• **PROVIDED INFORMATION**:
- - - -
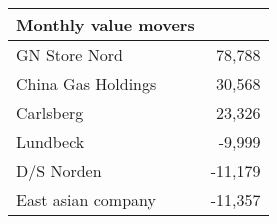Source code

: \begin{tabular}{lr}

\toprule

Monthly value movers\\
\midrule

GN Store Nord & 78,788\\
China Gas Holdings & 30,568\\
Carlsberg & 23,326\\
\midrule

Lundbeck & -9,999\\
D/S Norden & -11,179\\
East asian company & -11,357\\
\bottomrule

\end{tabular}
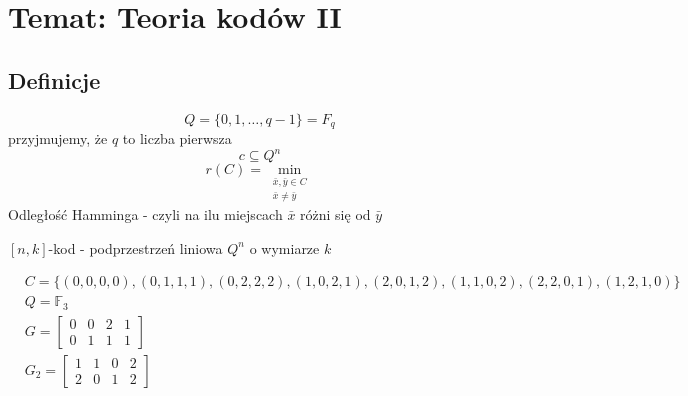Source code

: \section[Wykład 11: 25-V-2017 - Temat: Teoria kodów II]{Temat: Teoria kodów II}
\subsection{Definicje}
$$Q=\{0,1,\dots,q-1\}=F_q$$
przyjmujemy, że $q$ to liczba pierwsza
$$c\subseteq Q^n$$
$$r(C)=\min_{\begin{matrix}
\bar{x},\bar{y}\in C\\
\bar{x}\neq\bar{y}
\end{matrix}}$$
Odległość Hamminga - czyli na ilu miejscach $\bar{x}$ różni się od $\bar{y}$

$[n,k]$-kod - podprzestrzeń liniowa $Q^n$ o wymiarze $k$

\begin{example*}
\begin{align*}
&C=\{(0,0,0,0),(0,1,1,1),(0,2,2,2),(1,0,2,1),(2,0,1,2),(1,1,0,2),(2,2,0,1),(1,2,1,0)\}\\
&Q=\mathbb{F}_3\\
&G=\begin{bmatrix}
0&0&2&1\\0&1&1&1
\end{bmatrix}\\
&G_2=\begin{bmatrix}
1&1&0&2\\2&0&1&2
\end{bmatrix}
\end{align*}
\end{example*}

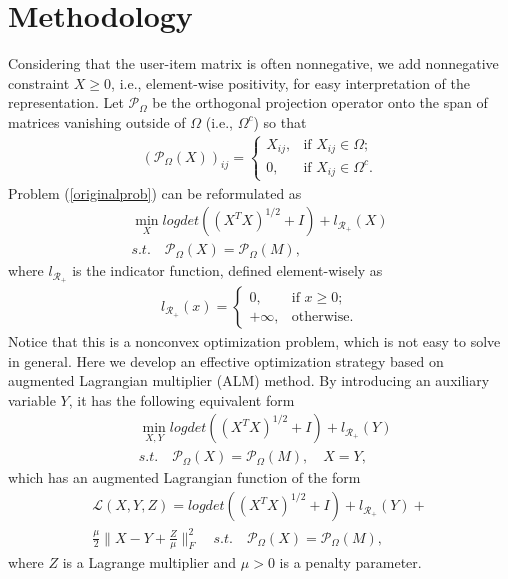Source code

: \documentclass[letterpaper]{article}
\begin{document}
\section{Methodology}
 Considering that the user-item matrix is often nonnegative, we add nonnegative constraint $X\ge 0$, i.e., element-wise positivity, for easy interpretation of the representation. Let $\mathcal{P}_\Omega$ be the orthogonal projection operator onto the span of matrices vanishing outside of $\Omega$ (i.e., $\Omega^c$) so that
\begin{eqnarray*}
(\mathcal{P}_\Omega(X))_{ij}=\left\{
\begin{array}{ll} X_{ij}, & \mbox{if $X_{ij}\in\Omega$};\\
0, & \mbox{if $X_{ij}\in\Omega^c$.}
\end{array}\right.
\end{eqnarray*}
Problem (\ref{originalprob}) can be reformulated as
\begin{equation}
\begin{split}
\min_X logdet ((X^TX)^{1/2}+I)+l_{\mathcal{R}_+}(X)   \\
s.t.\quad \mathcal{P}_\Omega(X)=\mathcal{P}_\Omega(M),
\end{split}
\end{equation}
where $l_{\mathcal{R}_+}$ is the indicator function, defined element-wisely as
\begin{eqnarray*}
\label{error21}
l_{\mathcal{R}_+}(x)=\left\{
\begin{array}{ll} 0, & \mbox{if $x\geq 0$};\\
+\infty, & \mbox{otherwise.}
\end{array}\right.
\end{eqnarray*}
Notice that this is a nonconvex optimization problem, which is not easy to solve in general. Here we develop an effective optimization strategy based on augmented Lagrangian
multiplier (ALM) method. By introducing an auxiliary variable $Y$, it has the following equivalent form
\begin{equation}
\label{secondprob}
\begin{split}
&\min_{X, Y} logdet ((X^TX)^{1/2}+I)+l_{\mathcal{R}_+}(Y)   \\
&s.t.\quad \mathcal{P}_\Omega(X)=\mathcal{P}_\Omega(M),\quad X=Y,
\end{split}
\end{equation}
which has an augmented Lagrangian function of the form
\begin{equation}
\begin{split}
\mathcal{L}(X,Y,Z)= logdet ((X^TX)^{1/2}+I)+l_{\mathcal{R}_+}(Y)+\\
\frac{\mu}{2}\|X-Y+\frac{Z}{\mu}\|_F^2
\quad s.t.\quad \mathcal{P}_\Omega(X)=\mathcal{P}_\Omega(M),
\end{split}
\end{equation}
where $Z$ is a Lagrange multiplier and $\mu>0$ is a penalty parameter.
\end{document}
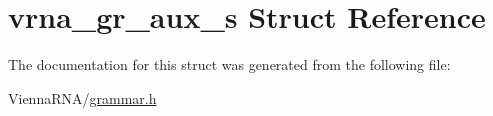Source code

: \hypertarget{structvrna__gr__aux__s}{}\section{vrna\+\_\+gr\+\_\+aux\+\_\+s Struct Reference}
\label{structvrna__gr__aux__s}


The documentation for this struct was generated from the following file\+:\begin{DoxyCompactItemize}
\item 
Vienna\+R\+N\+A/\hyperlink{grammar_8h}{grammar.\+h}\end{DoxyCompactItemize}
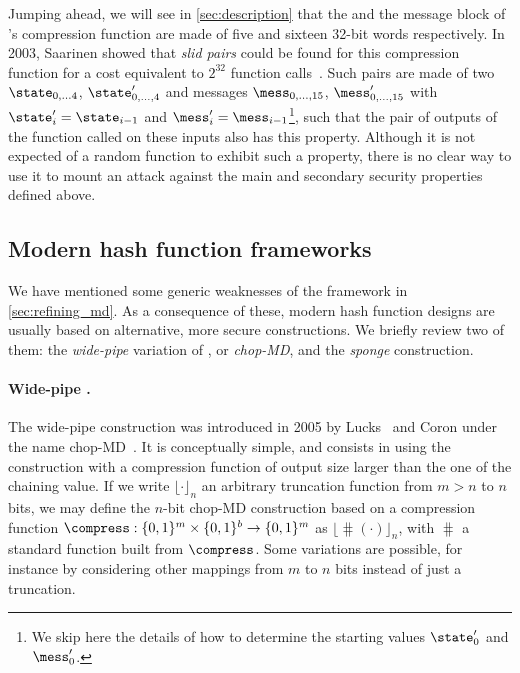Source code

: Jumping ahead, we will see in \autoref{sec:description} that the \iv and the message block of \shaone's compression function are made of five and sixteen
32-bit words respectively. In 2003, Saarinen showed that \emph{slid pairs} could be found for this compression function for a cost equivalent to $2^{32}$
function calls~\cite{DBLP:conf/fse/Saarinen03}. Such pairs are made of two \ivs $\state_{0,\ldots4}$, $\state'_{0,\ldots,4}$ and messages $\mess_{0,\ldots,15}$,
$\mess'_{0,\ldots,15}$ with $\state'_i = \state_{i-1}$ and $\mess'_i = \mess_{i-1}$\footnote{We skip here the details of how to determine the starting values $\state'_0$ and $\mess'_0$.}, such that the
pair of outputs of the function called on these inputs also has this property. Although it is not expected of a random function to exhibit such a property, there is no clear way to use it to mount
an attack against the main and secondary security properties defined above.


\subsection{Modern hash function frameworks}

We have mentioned some generic weaknesses of the \merkdam framework in \autoref{sec:refining_md}. As a consequence of these, modern hash function designs are usually based on alternative,
more secure constructions. We briefly review two of them: the \emph{wide-pipe} variation of \merkdam, or \emph{chop-MD}, and the \emph{sponge} construction.

\paragraph{Wide-pipe \merkdam.} The wide-pipe construction was introduced in 2005 by Lucks~\cite{DBLP:conf/asiacrypt/Lucks05} and Coron \etal under the name chop-MD~\cite{DBLP:conf/crypto/CoronDMP05}.
It is conceptually simple, and consists in using the \merkdam construction with a compression function of output size larger than the one of the chaining value. If we write $\lfloor\cdot\rfloor_n$
an arbitrary truncation function from $m > n$ to $n$ bits, we may define the $n$-bit chop-MD construction based on a compression function $\compress : \{0,1\}^m \times \{0,1\}^b \rightarrow \{0,1\}^m$
as $\lfloor\hash(\cdot)\rfloor_n$, with $\hash$ a standard \merkdam function built from $\compress$. Some variations are possible, for instance by considering other mappings from $m$ to $n$
bits instead of just a truncation.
- - - -
• **YOUR OBJECTIVE**: Above, find the line with "where $Z$ is"; copy it and every line down to the line with "It is conceptually", exactly and both included, but no pictures.

• **SOLUTION**:
where $Z$ is a Lagrange multiplier and $\mu>0$ is a penalty parameter.
\end{document}
Source code

: \hypertarget{structvrna__gr__aux__s}{}\section{vrna\+\_\+gr\+\_\+aux\+\_\+s Struct Reference}
\label{structvrna__gr__aux__s}


The documentation for this struct was generated from the following file\+:\begin{DoxyCompactItemize}
\item 
Vienna\+R\+N\+A/\hyperlink{grammar_8h}{grammar.\+h}\end{DoxyCompactItemize}
Source code

: Jumping ahead, we will see in \autoref{sec:description} that the \iv and the message block of \shaone's compression function are made of five and sixteen
32-bit words respectively. In 2003, Saarinen showed that \emph{slid pairs} could be found for this compression function for a cost equivalent to $2^{32}$
function calls~\cite{DBLP:conf/fse/Saarinen03}. Such pairs are made of two \ivs $\state_{0,\ldots4}$, $\state'_{0,\ldots,4}$ and messages $\mess_{0,\ldots,15}$,
$\mess'_{0,\ldots,15}$ with $\state'_i = \state_{i-1}$ and $\mess'_i = \mess_{i-1}$\footnote{We skip here the details of how to determine the starting values $\state'_0$ and $\mess'_0$.}, such that the
pair of outputs of the function called on these inputs also has this property. Although it is not expected of a random function to exhibit such a property, there is no clear way to use it to mount
an attack against the main and secondary security properties defined above.


\subsection{Modern hash function frameworks}

We have mentioned some generic weaknesses of the \merkdam framework in \autoref{sec:refining_md}. As a consequence of these, modern hash function designs are usually based on alternative,
more secure constructions. We briefly review two of them: the \emph{wide-pipe} variation of \merkdam, or \emph{chop-MD}, and the \emph{sponge} construction.

\paragraph{Wide-pipe \merkdam.} The wide-pipe construction was introduced in 2005 by Lucks~\cite{DBLP:conf/asiacrypt/Lucks05} and Coron \etal under the name chop-MD~\cite{DBLP:conf/crypto/CoronDMP05}.
It is conceptually simple, and consists in using the \merkdam construction with a compression function of output size larger than the one of the chaining value. If we write $\lfloor\cdot\rfloor_n$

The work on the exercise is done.